Background: This study is the first to examine the relationship between gender and self-assessed health (SAH), and the extent to which this varies by socio-economic position in different European welfare state regimes (Liberal, Corporatist, Social Democratic, Southern).

Methods: The Eurothine harmonised data set (based on representative cross-sectional national health surveys, conducted between 1998 and 2004) was used to analyse SAH differences by sex and socio-economic position (educational rank) in different welfare states. The sample sizes ranged from 7,124 (Germany) to 118,245 (Italy) and concerned the adult population (aged >= 16 years).

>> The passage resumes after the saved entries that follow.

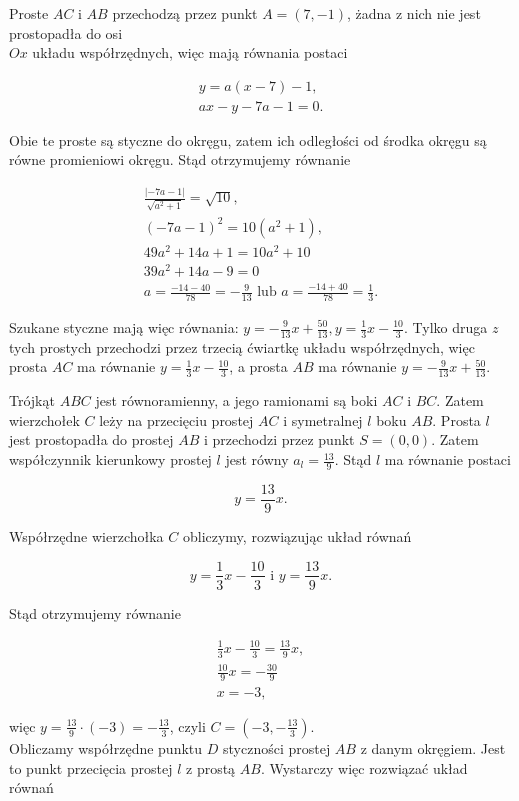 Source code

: \documentclass[10pt]{article}
\begin{document}
Proste $A C$ i $A B$ przechodzą przez punkt $A=(7,-1)$, żadna z nich nie jest prostopadła do osi\\
$O x$ układu współrzędnych, więc mają równania postaci

$$
\begin{gathered}
y=a(x-7)-1, \\
a x-y-7 a-1=0 .
\end{gathered}
$$

Obie te proste są styczne do okręgu, zatem ich odległości od środka okręgu są równe promieniowi okręgu. Stąd otrzymujemy równanie

$$
\begin{gathered}
\frac{|-7 a-1|}{\sqrt{a^{2}+1}}=\sqrt{10}, \\
(-7 a-1)^{2}=10\left(a^{2}+1\right), \\
49 a^{2}+14 a+1=10 a^{2}+10 \\
39 a^{2}+14 a-9=0 \\
a=\frac{-14-40}{78}=-\frac{9}{13} \text { lub } a=\frac{-14+40}{78}=\frac{1}{3} .
\end{gathered}
$$

Szukane styczne mają więc równania: $y=-\frac{9}{13} x+\frac{50}{13}, y=\frac{1}{3} x-\frac{10}{3}$. Tylko druga $z$ tych prostych przechodzi przez trzecią ćwiartkę układu współrzędnych, więc prosta $A C$ ma równanie $y=\frac{1}{3} x-\frac{10}{3}$, a prosta $A B$ ma równanie $y=-\frac{9}{13} x+\frac{50}{13}$.

Trójkąt $A B C$ jest równoramienny, a jego ramionami są boki $A C$ i $B C$. Zatem wierzchołek $C$ leży na przecięciu prostej $A C$ i symetralnej $l$ boku $A B$. Prosta $l$ jest prostopadła do prostej $A B$ i przechodzi przez punkt $S=(0,0)$. Zatem współczynnik kierunkowy prostej $l$ jest równy $a_{l}=\frac{13}{9}$. Stąd $l$ ma równanie postaci

$$
y=\frac{13}{9} x .
$$

Współrzędne wierzchołka $C$ obliczymy, rozwiązując układ równań

$$
y=\frac{1}{3} x-\frac{10}{3} \text { i } y=\frac{13}{9} x .
$$

Stąd otrzymujemy równanie

$$
\begin{gathered}
\frac{1}{3} x-\frac{10}{3}=\frac{13}{9} x, \\
\frac{10}{9} x=-\frac{30}{9} \\
x=-3,
\end{gathered}
$$

więc $y=\frac{13}{9} \cdot(-3)=-\frac{13}{3}$, czyli $C=\left(-3,-\frac{13}{3}\right)$.\\
Obliczamy współrzędne punktu $D$ styczności prostej $A B$ z danym okręgiem. Jest to punkt przecięcia prostej $l$ z prostą $A B$. Wystarczy więc rozwiązać układ równań
\end{document}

Results: Logistic regression analysis (adjusting for age) identified significant sex differences in SAH in nine European welfare states. In the UK (OR=0.88; 95%CI=0.78,0.99) and Finland (OR=0.85; 0.77,0.95), men were significantly more likely to report ‘bad’ or ‘very bad’ health. In Denmark, Sweden, Norway, Holland, Italy, Spain, and Portugal, a significantly higher proportion of women than men reported that their health was ‘bad’ or ‘very bad’. The increased risk of poor SAH experienced by women from these countries ranged from a 23% increase in Denmark (OR=1.23; 95%CI=1.08,1.39) to more than a two-fold increase in Portugal (OR=2.01; 95%CI=1.87,2.15). For some countries (Italy, Portugal, Sweden), women’s relatively worse SAH tended to be most prominent in the group with the highest level of education.

Discussion: Women in the Social Democratic and Southern welfare states were more likely to report worse SAH than men. In the Corporatist countries, there were no sex differences in SAH. There was no consistent welfare state regime patterning for sex differences in SAH by socio-economic position. These findings therefore constitute a challenge to regime theory and comparative social epidemiology to engage more with issues of gender.